Back to You (Forever Yours 1)
Page 33
“Okay cool, so come and see me tonight and we can talk about it. I miss you, man.”
“I can’t tonight.” I have therapy as soon as work is over and I’m actually looking forward to it. “I have dinner at my mom’s house. Maybe tomorrow though. I could be persuaded tomorrow night.”
“You better, because we need to catch up.”
I feel bad, but the bar isn’t the healthiest place for me to be at the moment and it’s the only place that Benny likes to go. He hasn’t grown out of the drinking phase yet, and I might be leaving it behind me. I don’t want to lose Benny, so I need to find a way to maintain that friendship another way.
“Sure, I need to go, but I will call you later?”
By the time I manage to hang up the phone, the day is over and I need to get out quickly. I don’t want to be late for my appointment, so I gather up my things quickly and exit the office. At one point, I’m pretty sure that I hear Jill behind me talking to someone, but I don’t look to see who it is, I don’t want to know. I think I might be in a place that I’m ok with Jill being back here. I finally don’t feel like I’m going to fall apart or lose myself in a fit of rage. It’s nice to feel so calm. Therapy was a great idea. Thanks to Jill coming back, I might actually be getting my shit together.
***
“I like what you just said to me about guilt,” the therapist says to me. “About how it was drowning you, and now you’re treading water a bit more. That’s a really great sign that you are moving in the right direction.”
If just understanding what I’m feeling and identifying it is the only thing to come out of these sessions, then it’s made me feel a lot clearer. But it’s more than that. I’m also learning how to manage these emotions.
“Thank you, that really is how I’m feeling.” I beam from ear to ear. “I didn’t think that I would ever be able to get to this place, it feels like a big weight has been lifted from my shoulders.”
“I can see it.” Her dinger goes off which means that it’s time for our session to be over. “You are moving forward in a very positive way…”
To be honest, it’s been a long time since Sadie died and this might be something that I should have done sooner, but I don’t know if I would have been ready before now. Now, I’m open to help and whatever she tells me. I’m listening and working through things, willing and able.

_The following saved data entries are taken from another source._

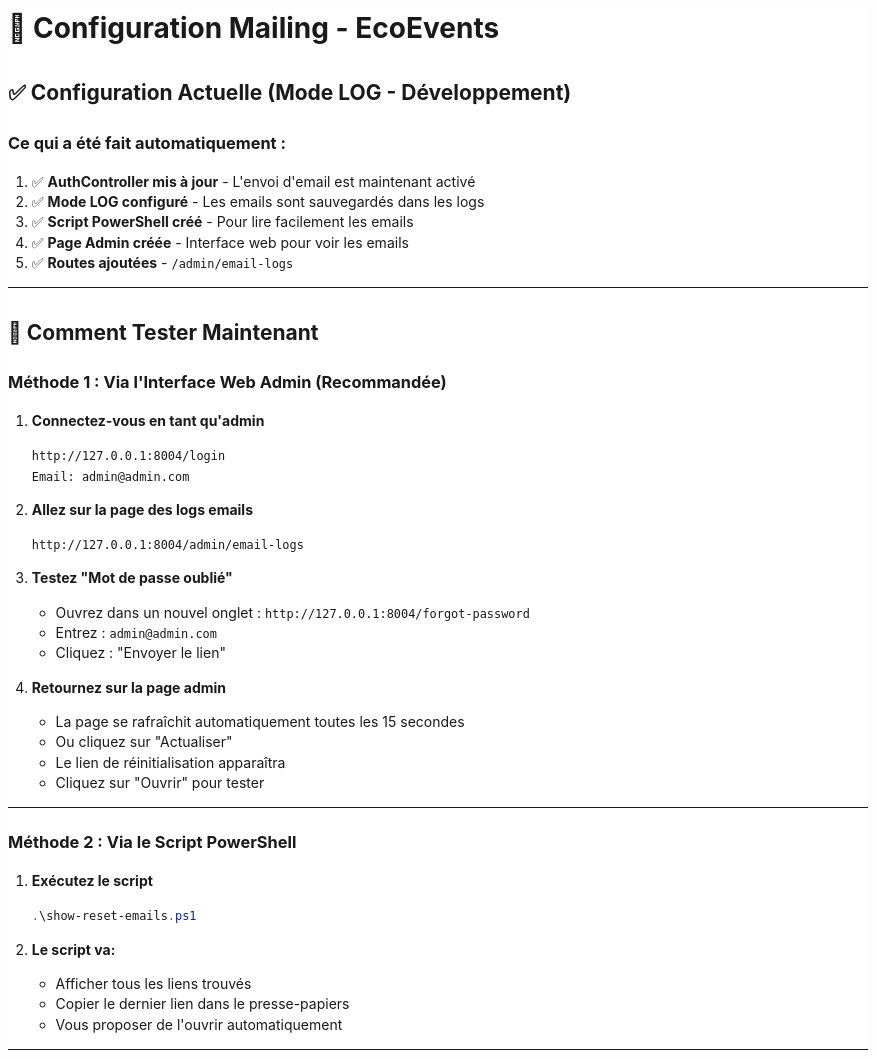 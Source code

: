 # 📧 Configuration Mailing - EcoEvents

## ✅ Configuration Actuelle (Mode LOG - Développement)

### Ce qui a été fait automatiquement :

1. ✅ **AuthController mis à jour** - L'envoi d'email est maintenant activé
2. ✅ **Mode LOG configuré** - Les emails sont sauvegardés dans les logs
3. ✅ **Script PowerShell créé** - Pour lire facilement les emails
4. ✅ **Page Admin créée** - Interface web pour voir les emails
5. ✅ **Routes ajoutées** - `/admin/email-logs`

---

## 🎯 Comment Tester Maintenant

### Méthode 1 : Via l'Interface Web Admin (Recommandée)

1. **Connectez-vous en tant qu'admin**
   ```
   http://127.0.0.1:8004/login
   Email: admin@admin.com
   ```

2. **Allez sur la page des logs emails**
   ```
   http://127.0.0.1:8004/admin/email-logs
   ```

3. **Testez "Mot de passe oublié"**
   - Ouvrez dans un nouvel onglet : `http://127.0.0.1:8004/forgot-password`
   - Entrez : `admin@admin.com`
   - Cliquez : "Envoyer le lien"

4. **Retournez sur la page admin**
   - La page se rafraîchit automatiquement toutes les 15 secondes
   - Ou cliquez sur "Actualiser"
   - Le lien de réinitialisation apparaîtra
   - Cliquez sur "Ouvrir" pour tester

---

### Méthode 2 : Via le Script PowerShell

1. **Exécutez le script**
   ```powershell
   .\show-reset-emails.ps1
   ```

2. **Le script va:**
   - Afficher tous les liens trouvés
   - Copier le dernier lien dans le presse-papiers
   - Vous proposer de l'ouvrir automatiquement

---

I make note of my next appointment, it isn’t too far away, and I leave the therapist’s office, pleased to see my mom after. We have always had a bit of a fractured relationship however hard we have tried because it hasn’t been the same since Sadie. I’m willing to put in more of an effort now that I’ve had help processing. The issues have always been mine anyway. Seeing her move on has been difficult for me. It was even harder when she started dating because I always found it very hard to consider love after my sister died. But, just because I can’t work through my issues, doesn’t mean she has to be held back. Therapy has help me see that we all have to live where she can’t.
“Mom!” I call through the front door as soon as I step inside. “Mom, where are you?”
“In the kitchen!” she yells back. Much as I love my own home, I adore my mom’s cooking. It reminds me of when I was little, sitting at the table with my sister, complaining about school. God, I’d give anything for that just one more time. “Come in.”
She grins and hugs me the moment that she sees me. Mom always hugs me for a minute longer than she used to and I can tell that she’s clinging on to the one child she still has. She doesn’t want to let me go. I don’t mind that, I don’t want her to either. The last thing I ever want is to upset her because I have learned the hard way that you never know when you won’t get to see that person again…
“What’s going on with you?” Mom immediately pulls back and stares at me. “And don’t lie. I can tell that something is different.”
I haven’t told Mom about Jill because I don’t know how to broach the subject of Sadie’s best friend, but there is something about the way she said that, I know she won’t let it go. I suppose it’s time.
“Jill Michaels is back in town.” My voice is quiet and filled with sympathy. This is going to hurt her heart. Sadie’s best friend, someone exactly the same age as her daughter would be… it’s got to be hard.